Talk:Dijkstra's algorithm

Look at the anim. First it goes to node #2. then when it wants to go to node #3 it count the length 9. it's absolutely wrong because if you want to go from #2 to #3 you must pass from a edge length 10. So what's the meaning of this? can anyone explain it for me? —Preceding unsigned comment added by 109.162.218.57 (talk) 12:31, 7 April 2011 (UTC)Reply

Read the algorithm, it keeps the minimum distance. 129.67.95.240 (talk) 13:03, 9 August 2011 (UTC)Reply

I think I spotted another error: when an arrow is drawn from node #3 to node #4, a question mark and subsequently " 22 < 11 + 9 " is written above node #4. Shouldn't the inequality sign be the other way? 109.129.178.210 (talk) 06:47, 28 April 2012 (UTC)Reply

The Triangle formed by node 1,3 and 6 has wrong length for the line connecting 1 and 6.For a triangle inequality to hold it can't be (14) larger than other two sides length (9+2). — Preceding unsigned comment added by 67.243.136.10 (talk) 00:40, 15 June 2013 (UTC)Reply

Generally the numbers do not represent geometric length, they represent some kind of cost, for example, it could be the travel time between nodes. The 14 could then represent the fact that a farm track takes 14 mins, while the main road only takes 9 + 2 mins down a side street. --tooto 16:03, 24 July 2013 (UTC) — Preceding unsigned comment added by Tooto (talk • contribs)
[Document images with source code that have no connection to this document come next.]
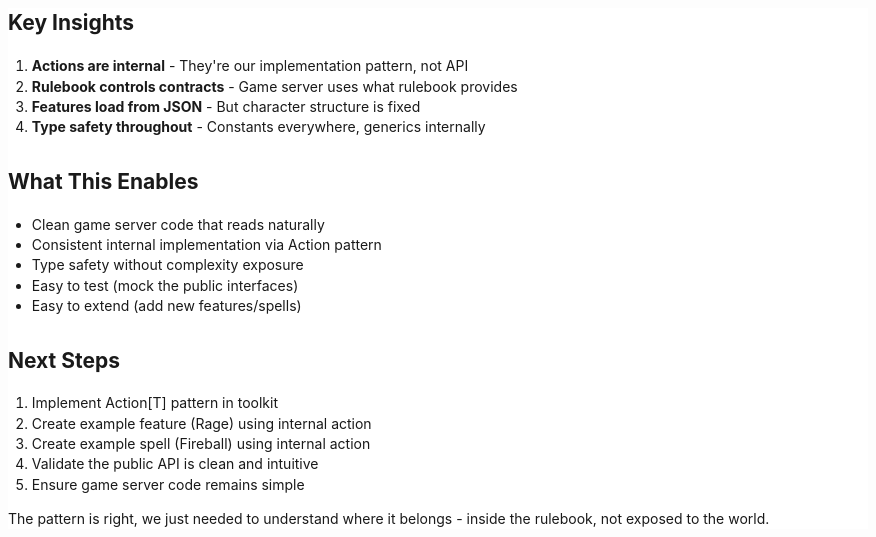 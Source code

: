 ## Key Insights

1. **Actions are internal** - They're our implementation pattern, not API
2. **Rulebook controls contracts** - Game server uses what rulebook provides
3. **Features load from JSON** - But character structure is fixed
4. **Type safety throughout** - Constants everywhere, generics internally

## What This Enables

- Clean game server code that reads naturally
- Consistent internal implementation via Action pattern
- Type safety without complexity exposure
- Easy to test (mock the public interfaces)
- Easy to extend (add new features/spells)

## Next Steps

1. Implement Action[T] pattern in toolkit
2. Create example feature (Rage) using internal action
3. Create example spell (Fireball) using internal action
4. Validate the public API is clean and intuitive
5. Ensure game server code remains simple

The pattern is right, we just needed to understand where it belongs - inside the rulebook, not exposed to the world. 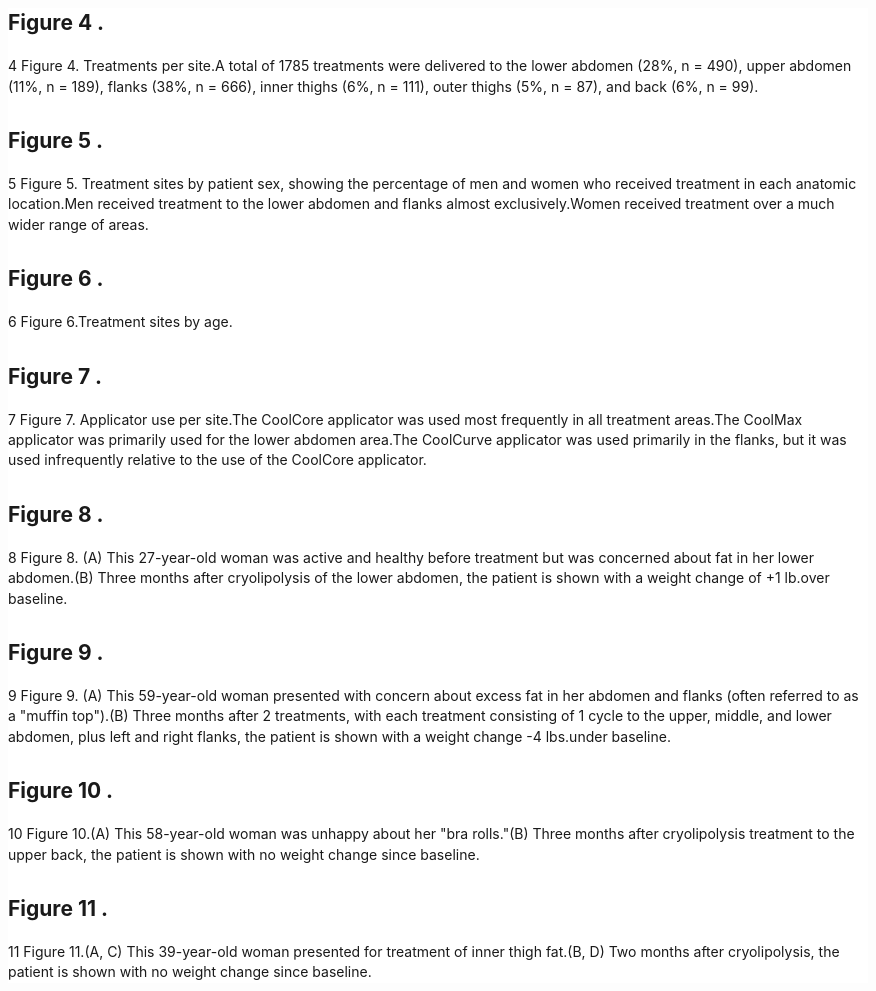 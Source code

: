 ## Figure 4 .
4
Figure 4. Treatments per site.A total of 1785 treatments were delivered to the lower abdomen (28%, n = 490), upper abdomen (11%, n = 189), flanks (38%, n = 666), inner thighs (6%, n = 111), outer thighs (5%, n = 87), and back (6%, n = 99).


## Figure 5 .
5
Figure 5. Treatment sites by patient sex, showing the percentage of men and women who received treatment in each anatomic location.Men received treatment to the lower abdomen and flanks almost exclusively.Women received treatment over a much wider range of areas.


## Figure 6 .
6
Figure 6.Treatment sites by age.


## Figure 7 .
7
Figure 7. Applicator use per site.The CoolCore applicator was used most frequently in all treatment areas.The CoolMax applicator was primarily used for the lower abdomen area.The CoolCurve applicator was used primarily in the flanks, but it was used infrequently relative to the use of the CoolCore applicator.


## Figure 8 .
8
Figure 8. (A) This 27-year-old woman was active and healthy before treatment but was concerned about fat in her lower abdomen.(B) Three months after cryolipolysis of the lower abdomen, the patient is shown with a weight change of +1 lb.over baseline.


## Figure 9 .
9
Figure 9. (A) This 59-year-old woman presented with concern about excess fat in her abdomen and flanks (often referred to as a "muffin top").(B) Three months after 2 treatments, with each treatment consisting of 1 cycle to the upper, middle, and lower abdomen, plus left and right flanks, the patient is shown with a weight change -4 lbs.under baseline.


## Figure 10 .
10
Figure 10.(A) This 58-year-old woman was unhappy about her "bra rolls."(B) Three months after cryolipolysis treatment to the upper back, the patient is shown with no weight change since baseline.


## Figure 11 .
11
Figure 11.(A, C) This 39-year-old woman presented for treatment of inner thigh fat.(B, D) Two months after cryolipolysis, the patient is shown with no weight change since baseline.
Step four of the algorithm is confusing. In its language it states that a visited nodes minimum distance will never be changed. This, is wrong as when the current node its switched a new minimum distance is calculated - keeping the distance that is minimum.

This is seen in the animation, where node 4 changes it value from 22 to 22 from steps 2 to 3.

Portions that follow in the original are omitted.